The housemates in series 16 of Big Brother have been a mix of the dull, dislikable and the dull and dislikable, the result being that less than 48 hours before Thursday night’s finale, nobody has much clue who is going to win.
Whereas usually only one or two finalists stand a chance of glory, five of the remaining six this year have been favourites at some stage and the current top three are almost inseparable between 2/1 and 5/2.
Danny, the temperamental guy who led the market heading into the final week and was the inspiration behind the GetDannyOut.com web campaign, has drifted all the way to 8/1.
If we assume that the deposed frontrunner, posh Big Brother superfan Nick at 12/1 and the fairly generic Cristian at 25/1 won’t pull it off, that still leaves three legitimate contenders.
Jack was the early favourite whose perceived overconfidence and irritability caused him to drift heavily.
However, he has rallied into 5/2 due to a combination of regaining his sense of humour, being harshly treated by some of the others and dominating the final-week coverage after yoinking £23,900 from the winner’s prize fund and then completing a series of cruel tasks.
Last surviving female Chloe’s 5/2 billing is the most surprising. She initially benefitted from appearing nice but bland, and being “picked on” by divisive Simon and Marc, but has been portrayed as mean-spirited and hypocritical lately, especially to former close ally Jack.

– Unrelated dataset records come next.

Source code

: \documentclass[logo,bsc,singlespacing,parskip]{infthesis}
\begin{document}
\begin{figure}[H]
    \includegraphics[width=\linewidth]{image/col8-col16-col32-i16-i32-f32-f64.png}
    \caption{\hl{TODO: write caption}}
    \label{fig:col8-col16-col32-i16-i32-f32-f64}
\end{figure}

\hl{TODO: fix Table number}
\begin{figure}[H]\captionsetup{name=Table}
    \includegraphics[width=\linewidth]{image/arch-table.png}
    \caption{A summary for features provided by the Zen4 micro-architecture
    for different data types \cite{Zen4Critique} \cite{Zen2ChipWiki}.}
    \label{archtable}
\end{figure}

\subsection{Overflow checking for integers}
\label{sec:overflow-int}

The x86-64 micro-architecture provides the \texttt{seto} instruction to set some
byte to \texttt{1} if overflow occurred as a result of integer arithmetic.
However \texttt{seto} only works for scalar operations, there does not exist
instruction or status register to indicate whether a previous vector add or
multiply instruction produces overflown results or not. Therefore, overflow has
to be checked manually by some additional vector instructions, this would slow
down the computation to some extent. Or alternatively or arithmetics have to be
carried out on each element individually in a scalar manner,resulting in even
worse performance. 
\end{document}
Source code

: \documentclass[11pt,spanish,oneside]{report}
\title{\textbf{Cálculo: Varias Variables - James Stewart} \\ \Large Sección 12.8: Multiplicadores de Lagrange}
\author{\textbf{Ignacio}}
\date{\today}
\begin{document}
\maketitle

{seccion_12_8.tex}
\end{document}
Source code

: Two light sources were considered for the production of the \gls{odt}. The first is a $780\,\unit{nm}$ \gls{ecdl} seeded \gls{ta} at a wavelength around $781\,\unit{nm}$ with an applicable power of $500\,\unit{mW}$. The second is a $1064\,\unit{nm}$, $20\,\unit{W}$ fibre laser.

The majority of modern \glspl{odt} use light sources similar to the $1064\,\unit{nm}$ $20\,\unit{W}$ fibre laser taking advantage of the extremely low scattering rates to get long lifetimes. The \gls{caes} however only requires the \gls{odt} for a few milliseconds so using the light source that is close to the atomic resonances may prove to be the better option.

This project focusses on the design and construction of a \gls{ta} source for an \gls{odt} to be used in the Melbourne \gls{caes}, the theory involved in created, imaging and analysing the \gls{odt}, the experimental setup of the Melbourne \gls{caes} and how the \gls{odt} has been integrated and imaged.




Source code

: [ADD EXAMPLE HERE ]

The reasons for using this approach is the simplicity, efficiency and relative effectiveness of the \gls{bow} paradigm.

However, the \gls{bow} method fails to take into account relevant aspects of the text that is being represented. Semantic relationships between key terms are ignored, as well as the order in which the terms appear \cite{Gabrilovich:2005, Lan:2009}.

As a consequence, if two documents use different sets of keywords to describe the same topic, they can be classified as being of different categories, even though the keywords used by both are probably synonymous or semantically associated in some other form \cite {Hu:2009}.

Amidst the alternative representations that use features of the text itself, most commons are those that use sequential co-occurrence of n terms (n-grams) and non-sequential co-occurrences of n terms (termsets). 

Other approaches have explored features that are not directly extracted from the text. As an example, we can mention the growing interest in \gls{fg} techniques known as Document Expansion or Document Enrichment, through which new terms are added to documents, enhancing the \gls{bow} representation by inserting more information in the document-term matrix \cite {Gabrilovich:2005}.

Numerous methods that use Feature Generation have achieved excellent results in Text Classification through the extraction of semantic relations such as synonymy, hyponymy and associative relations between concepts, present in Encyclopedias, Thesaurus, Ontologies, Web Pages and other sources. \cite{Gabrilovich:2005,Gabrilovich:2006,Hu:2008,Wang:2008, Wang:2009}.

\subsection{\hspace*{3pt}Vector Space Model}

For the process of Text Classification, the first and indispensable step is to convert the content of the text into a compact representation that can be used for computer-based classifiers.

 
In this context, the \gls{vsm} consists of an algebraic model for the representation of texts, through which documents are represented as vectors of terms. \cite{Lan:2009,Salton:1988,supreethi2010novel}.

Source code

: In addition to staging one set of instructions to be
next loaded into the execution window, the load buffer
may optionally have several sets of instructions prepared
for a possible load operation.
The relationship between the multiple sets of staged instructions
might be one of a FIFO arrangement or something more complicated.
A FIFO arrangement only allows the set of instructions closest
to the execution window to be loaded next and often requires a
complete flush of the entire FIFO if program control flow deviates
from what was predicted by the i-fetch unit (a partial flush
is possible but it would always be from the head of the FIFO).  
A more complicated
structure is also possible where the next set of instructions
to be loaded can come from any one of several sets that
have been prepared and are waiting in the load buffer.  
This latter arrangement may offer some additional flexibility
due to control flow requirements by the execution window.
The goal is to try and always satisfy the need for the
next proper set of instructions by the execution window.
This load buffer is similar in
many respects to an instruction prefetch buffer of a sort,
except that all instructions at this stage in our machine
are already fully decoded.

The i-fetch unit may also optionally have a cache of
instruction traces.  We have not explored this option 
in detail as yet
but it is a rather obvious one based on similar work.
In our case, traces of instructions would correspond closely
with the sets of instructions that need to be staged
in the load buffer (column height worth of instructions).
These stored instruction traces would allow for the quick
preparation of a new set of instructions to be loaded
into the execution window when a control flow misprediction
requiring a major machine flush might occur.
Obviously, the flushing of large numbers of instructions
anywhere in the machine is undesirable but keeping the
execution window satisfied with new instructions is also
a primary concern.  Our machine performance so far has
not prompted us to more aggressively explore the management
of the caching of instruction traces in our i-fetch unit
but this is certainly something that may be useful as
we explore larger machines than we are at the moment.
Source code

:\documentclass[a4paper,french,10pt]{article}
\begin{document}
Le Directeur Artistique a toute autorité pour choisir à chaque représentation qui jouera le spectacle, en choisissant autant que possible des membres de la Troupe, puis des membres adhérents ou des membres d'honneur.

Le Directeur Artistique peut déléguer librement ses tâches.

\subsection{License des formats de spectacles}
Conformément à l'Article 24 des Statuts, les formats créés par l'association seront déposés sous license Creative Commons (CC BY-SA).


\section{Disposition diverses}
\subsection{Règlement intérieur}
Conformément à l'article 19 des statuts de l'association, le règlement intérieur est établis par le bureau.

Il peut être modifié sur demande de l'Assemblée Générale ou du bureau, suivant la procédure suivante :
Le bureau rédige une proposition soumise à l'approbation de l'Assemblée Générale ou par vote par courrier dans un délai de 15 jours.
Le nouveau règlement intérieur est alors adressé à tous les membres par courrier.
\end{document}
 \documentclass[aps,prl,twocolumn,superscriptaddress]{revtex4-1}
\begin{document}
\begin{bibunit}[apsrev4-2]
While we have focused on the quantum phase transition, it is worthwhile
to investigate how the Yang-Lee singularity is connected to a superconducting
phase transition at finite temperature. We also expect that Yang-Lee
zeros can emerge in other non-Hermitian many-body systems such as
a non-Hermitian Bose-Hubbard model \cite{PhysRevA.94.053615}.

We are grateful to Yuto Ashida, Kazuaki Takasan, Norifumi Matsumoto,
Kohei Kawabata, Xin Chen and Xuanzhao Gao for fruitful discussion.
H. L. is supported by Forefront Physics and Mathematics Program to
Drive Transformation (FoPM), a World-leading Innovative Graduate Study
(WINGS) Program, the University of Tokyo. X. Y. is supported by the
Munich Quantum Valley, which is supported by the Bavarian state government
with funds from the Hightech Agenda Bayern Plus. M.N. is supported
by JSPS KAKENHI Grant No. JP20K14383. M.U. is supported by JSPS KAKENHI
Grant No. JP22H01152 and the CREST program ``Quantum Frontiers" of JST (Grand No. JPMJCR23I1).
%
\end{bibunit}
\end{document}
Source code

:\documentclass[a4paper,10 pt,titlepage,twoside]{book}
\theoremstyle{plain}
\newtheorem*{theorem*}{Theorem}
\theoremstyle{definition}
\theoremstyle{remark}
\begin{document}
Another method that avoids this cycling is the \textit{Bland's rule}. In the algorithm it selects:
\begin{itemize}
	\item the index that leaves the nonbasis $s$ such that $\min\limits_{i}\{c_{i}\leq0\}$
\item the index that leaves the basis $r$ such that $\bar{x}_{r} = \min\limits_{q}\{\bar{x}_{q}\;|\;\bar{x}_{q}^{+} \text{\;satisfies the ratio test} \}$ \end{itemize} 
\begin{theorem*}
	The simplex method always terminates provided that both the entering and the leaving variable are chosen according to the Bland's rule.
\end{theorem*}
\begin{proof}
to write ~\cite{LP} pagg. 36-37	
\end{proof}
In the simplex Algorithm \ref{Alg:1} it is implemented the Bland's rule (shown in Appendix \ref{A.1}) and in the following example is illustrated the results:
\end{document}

2/1 leader Joel is an exceedingly moral 19-year-old Conservative councillor who combines his less appealing proneness to act judgementally with a delightful campness and flair for putting on a show.
He is one of approximately ten people on the planet to know every word to P!nk’s Raise Your Glass and conducts impromptu interviews with housemates that are far more interrogative and insightful than those by staged by presenter Emma Willis for evictees.
These qualities have made him the most captivating contestant of those that remain, though the tragic triumph of Helen over Ashleigh, who is incidentally a Joel backer, last year proved that alone to be no guarantee of victory.
Instead, the reason to back Joel is the exceptional record of Welsh participants. The nation has provided three winners and three runners-up, with three of the four entrants since 2009 finishing first and the other second.
The likes of series nine champion Rachel and series 14 king Sam were both far less remarkable and against far more formidable opposition than Joel.
Expect the Tory to mirror his party and confound underwhelming projections in the build-up by bossing it on polling day.